Oh you have issues honey, don't you?

I had stood at the age of seven, gripping my mother's wrists, trying as hard as i could to keep her from going...

Her eyes, i recall, melting with tenderness and confusion, as she continued muttering strange, unwieldy words: "My little eye sack. My little Brahma lamb. Mommy's going to be okay. Don't worry."







3.18.2010

I never stay in lines!

"Hey, where are you?"
"LOST", i muttered and started to laugh and then he laughed and i don't remember the rest. I don't remember his door, all those stairs to the second story, the clatter we made making our way down the hall, never turning the lights, the hall lights or his room lights, falling into the futon on his floor. I don't even remember how all our clothes came off.

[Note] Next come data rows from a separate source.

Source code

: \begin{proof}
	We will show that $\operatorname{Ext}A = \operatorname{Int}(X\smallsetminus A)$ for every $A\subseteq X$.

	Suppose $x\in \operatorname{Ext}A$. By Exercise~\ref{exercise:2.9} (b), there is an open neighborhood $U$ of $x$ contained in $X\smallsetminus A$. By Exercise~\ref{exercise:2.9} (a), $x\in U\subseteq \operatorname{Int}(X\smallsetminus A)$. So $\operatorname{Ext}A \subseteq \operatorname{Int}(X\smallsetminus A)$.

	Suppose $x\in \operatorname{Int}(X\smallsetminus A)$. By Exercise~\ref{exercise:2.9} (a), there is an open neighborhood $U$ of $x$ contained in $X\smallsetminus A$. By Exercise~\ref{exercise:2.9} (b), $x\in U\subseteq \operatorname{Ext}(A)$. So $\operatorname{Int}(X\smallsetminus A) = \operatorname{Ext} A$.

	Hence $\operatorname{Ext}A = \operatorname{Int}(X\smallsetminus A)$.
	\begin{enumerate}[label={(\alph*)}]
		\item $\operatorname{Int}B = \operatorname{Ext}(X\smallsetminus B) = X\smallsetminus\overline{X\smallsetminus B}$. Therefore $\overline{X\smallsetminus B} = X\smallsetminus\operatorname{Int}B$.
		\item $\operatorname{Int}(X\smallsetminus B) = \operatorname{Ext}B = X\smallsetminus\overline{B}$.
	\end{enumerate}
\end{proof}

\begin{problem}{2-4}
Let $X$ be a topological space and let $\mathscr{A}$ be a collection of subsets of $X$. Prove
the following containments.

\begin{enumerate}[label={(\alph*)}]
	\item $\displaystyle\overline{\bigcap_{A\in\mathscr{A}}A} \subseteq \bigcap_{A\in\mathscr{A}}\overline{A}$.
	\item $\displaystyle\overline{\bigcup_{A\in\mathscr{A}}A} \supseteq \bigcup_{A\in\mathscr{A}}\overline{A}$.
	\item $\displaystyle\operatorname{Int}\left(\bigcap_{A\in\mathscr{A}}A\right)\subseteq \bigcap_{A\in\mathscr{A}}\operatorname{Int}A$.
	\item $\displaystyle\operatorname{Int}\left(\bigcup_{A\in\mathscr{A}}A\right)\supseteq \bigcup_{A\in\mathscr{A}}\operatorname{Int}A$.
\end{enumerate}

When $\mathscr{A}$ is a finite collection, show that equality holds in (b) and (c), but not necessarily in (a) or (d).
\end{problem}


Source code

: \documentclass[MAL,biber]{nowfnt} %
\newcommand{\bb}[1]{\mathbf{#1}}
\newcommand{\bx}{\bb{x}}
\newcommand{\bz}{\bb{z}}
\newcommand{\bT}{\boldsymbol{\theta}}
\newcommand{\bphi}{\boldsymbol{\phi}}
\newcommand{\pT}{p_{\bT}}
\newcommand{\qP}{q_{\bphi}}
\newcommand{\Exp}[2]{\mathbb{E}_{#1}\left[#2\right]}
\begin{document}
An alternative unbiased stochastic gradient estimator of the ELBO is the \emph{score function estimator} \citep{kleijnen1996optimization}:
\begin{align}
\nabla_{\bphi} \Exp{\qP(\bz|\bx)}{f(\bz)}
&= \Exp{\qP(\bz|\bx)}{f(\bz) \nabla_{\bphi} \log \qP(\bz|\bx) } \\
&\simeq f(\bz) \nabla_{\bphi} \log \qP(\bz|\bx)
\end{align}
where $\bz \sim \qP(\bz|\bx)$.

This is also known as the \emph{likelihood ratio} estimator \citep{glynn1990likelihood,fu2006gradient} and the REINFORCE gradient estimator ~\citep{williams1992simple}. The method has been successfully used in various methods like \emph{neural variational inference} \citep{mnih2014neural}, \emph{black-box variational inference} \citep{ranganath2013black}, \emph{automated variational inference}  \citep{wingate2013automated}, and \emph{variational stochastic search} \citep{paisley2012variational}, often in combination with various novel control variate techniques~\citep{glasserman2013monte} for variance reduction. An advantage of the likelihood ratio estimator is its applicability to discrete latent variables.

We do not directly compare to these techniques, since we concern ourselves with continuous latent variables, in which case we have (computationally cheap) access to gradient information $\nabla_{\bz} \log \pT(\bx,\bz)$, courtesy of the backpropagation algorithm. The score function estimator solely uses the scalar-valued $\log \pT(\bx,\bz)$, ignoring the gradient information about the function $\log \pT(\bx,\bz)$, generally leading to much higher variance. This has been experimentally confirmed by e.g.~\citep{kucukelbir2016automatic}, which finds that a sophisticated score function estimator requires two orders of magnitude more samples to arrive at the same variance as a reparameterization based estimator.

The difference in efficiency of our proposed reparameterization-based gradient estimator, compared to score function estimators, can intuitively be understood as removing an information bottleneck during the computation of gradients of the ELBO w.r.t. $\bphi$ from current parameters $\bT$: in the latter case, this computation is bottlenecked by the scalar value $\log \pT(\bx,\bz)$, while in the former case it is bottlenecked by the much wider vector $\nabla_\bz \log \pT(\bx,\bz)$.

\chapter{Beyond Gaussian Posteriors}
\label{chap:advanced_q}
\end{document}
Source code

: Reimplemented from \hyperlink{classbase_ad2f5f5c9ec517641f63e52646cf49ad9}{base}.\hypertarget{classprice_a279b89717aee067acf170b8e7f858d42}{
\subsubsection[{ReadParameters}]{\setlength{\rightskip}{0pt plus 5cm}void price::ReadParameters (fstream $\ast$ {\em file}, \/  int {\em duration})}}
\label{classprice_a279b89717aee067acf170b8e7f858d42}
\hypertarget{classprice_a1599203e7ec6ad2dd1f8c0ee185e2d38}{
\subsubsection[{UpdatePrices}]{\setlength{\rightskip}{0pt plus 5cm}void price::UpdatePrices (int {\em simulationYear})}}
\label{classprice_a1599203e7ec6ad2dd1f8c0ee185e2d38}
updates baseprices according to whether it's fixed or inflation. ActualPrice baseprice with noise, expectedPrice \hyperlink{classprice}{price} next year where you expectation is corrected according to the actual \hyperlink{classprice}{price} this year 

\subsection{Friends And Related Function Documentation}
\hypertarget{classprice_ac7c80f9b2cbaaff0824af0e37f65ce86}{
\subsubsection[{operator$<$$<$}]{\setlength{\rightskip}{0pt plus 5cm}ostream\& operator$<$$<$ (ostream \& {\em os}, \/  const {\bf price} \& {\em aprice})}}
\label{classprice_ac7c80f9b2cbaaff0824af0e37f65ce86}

Yeah i know, the dots here don't really connect. After all, how does one go from a piece of poetry to a heart wrenching beauty to the details of a drunken one night stand? I mean even if you could connect those dots, which i don't think you can, WHAT KIND OF PICTURE WOULD YOU REALLY DRAW?

3.09.2010

Don't get mad baby

We were just standing there trying to find the right things to say when i saw a light coming from a dark corner. I really tried to focus to see what this beautiful light was but your voice didn't let me, you start yelling that you meant nothing to me and i gave up. When i turned again there was nothing, gone! Oh how many things i have lost because of you!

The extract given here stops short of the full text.